Question

Solve the following pair of equations:
$x+y=3.3;\,\dfrac{0.6}{3x-2y}=-1;\,3x-2y\ne 0$

Answer 1

Hint: We will multiply these equations with a power of ten according to the decimal number it contains to change them into a whole number. We will rearrange the equations if necessary.

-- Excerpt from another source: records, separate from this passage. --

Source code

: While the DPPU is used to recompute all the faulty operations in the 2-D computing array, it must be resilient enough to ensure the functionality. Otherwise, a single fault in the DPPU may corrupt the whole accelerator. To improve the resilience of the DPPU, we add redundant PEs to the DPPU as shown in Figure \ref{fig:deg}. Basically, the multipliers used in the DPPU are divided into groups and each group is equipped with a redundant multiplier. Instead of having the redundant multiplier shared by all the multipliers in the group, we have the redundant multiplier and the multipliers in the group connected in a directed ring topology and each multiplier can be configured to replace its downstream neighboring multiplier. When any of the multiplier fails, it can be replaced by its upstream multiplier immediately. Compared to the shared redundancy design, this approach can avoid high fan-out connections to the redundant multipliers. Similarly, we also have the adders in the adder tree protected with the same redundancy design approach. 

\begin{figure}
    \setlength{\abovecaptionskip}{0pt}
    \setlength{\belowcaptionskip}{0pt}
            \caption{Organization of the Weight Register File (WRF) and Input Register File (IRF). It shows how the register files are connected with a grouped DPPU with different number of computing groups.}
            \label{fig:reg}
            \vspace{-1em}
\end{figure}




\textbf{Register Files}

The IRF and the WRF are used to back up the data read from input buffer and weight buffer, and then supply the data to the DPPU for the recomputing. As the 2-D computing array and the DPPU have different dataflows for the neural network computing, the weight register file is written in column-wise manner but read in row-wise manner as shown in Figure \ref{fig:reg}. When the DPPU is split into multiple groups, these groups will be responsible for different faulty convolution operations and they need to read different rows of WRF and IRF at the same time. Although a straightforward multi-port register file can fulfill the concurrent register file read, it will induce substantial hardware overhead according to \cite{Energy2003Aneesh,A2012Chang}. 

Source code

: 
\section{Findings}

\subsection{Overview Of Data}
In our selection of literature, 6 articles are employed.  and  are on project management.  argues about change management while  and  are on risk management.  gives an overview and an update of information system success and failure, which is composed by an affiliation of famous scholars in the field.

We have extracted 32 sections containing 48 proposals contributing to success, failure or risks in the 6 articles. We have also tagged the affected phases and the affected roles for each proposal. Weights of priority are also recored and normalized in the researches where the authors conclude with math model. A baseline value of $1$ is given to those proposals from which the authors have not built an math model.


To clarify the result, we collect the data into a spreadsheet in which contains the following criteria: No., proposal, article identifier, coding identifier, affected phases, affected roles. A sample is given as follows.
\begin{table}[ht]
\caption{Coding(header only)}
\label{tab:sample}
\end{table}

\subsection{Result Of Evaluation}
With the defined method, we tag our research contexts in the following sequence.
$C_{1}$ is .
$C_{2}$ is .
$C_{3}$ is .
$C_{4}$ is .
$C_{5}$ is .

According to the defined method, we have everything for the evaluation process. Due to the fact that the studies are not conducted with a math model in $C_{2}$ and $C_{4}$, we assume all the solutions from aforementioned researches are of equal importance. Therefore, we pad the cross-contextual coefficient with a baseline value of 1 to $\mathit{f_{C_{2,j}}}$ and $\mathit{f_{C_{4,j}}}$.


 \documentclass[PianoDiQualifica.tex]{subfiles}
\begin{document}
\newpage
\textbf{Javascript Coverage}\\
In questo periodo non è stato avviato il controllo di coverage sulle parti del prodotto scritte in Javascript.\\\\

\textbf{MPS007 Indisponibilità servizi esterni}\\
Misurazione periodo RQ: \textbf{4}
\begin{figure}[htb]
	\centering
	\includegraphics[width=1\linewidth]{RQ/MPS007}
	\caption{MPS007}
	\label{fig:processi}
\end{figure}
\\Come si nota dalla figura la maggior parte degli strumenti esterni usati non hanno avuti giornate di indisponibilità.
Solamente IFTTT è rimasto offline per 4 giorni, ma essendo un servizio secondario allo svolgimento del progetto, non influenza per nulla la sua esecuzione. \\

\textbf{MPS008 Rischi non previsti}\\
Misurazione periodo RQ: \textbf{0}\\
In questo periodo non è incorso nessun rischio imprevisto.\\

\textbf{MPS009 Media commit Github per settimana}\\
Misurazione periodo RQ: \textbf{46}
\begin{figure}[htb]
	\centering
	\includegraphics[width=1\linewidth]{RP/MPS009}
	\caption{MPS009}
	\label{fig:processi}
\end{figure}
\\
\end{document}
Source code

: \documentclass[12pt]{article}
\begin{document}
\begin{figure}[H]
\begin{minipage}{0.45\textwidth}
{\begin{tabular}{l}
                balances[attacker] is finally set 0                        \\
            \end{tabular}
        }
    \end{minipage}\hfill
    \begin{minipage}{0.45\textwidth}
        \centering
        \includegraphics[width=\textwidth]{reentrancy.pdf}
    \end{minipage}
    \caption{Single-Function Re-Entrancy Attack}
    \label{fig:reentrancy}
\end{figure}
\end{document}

Complete step by step solution:
Let us consider the given system of equations,
$\begin{align}
  & x+y=3.3.......\left( 1 \right) \\
 & \dfrac{0.6}{3x-2y}=-1,\,3x-2y\ne 0.......\left( 2 \right) \\
\end{align}$
We are asked to solve this system. As we can see, both equations contain a term that is a decimal number.
So, now, we will multiply the equation $\left( 1 \right)$ with $10$ to get $10x+10y=33.......\left( 3 \right)$
As the next step, we will transpose the denominator in the equation $\left( 2 \right)$ from the left-hand side to the right-hand side.
We will get $0.6=-3x+2y.$
We need to multiply this equation with $-10$ to get $30x-20y=-6.......\left( 4 \right)$
Let us multiply the equation $\left( 3 \right)$ with $2$ and add the equation $\left( 4 \right)$ to it.
We will get,
$\begin{align}
  & \underline{\begin{align}
  & 20x+20y=66+ \\
 & 30x-20y=-6 \\
\end{align}} \\
 & 50x+0=60 \\
\end{align}$
We will get the equation $50x=60.$
From this equation, we can find the value of $x$ and thus the value of $y$ by putting the value of $x$ in any of the given equations.
Now, when we transpose $50$ from the left-hand side to the right-hand side, we will get $x=\dfrac{60}{50}.$
Now, we will get $x=\dfrac{6}{5}$
When we substitute this value in any of the given equations, we will be able to find the value of $y.$
So, let us replace $x$ in the equation $\left( 1 \right)$ with $\dfrac{6}{5}=1.2$
Then, we will get $1.2+y=3.3.$
Now, we will transpose $1.2$ from the left-hand side to the right-hand side of the equation, we will get $y=3.3-1.2=2.1.$
Hence the solution of the given pair of equations is $x=1.2$ and $y=2.1.$

Note: We can convert the pair of equations into the form $AX=b,$ where $A$ is the coefficient matrix of the equations, $X$ is the column matrix that contains the unknowns and $b$ is the column matrix that contains the RHS of the equations. And then using $X={{A}^{-1}}b,$ we can solve the equations.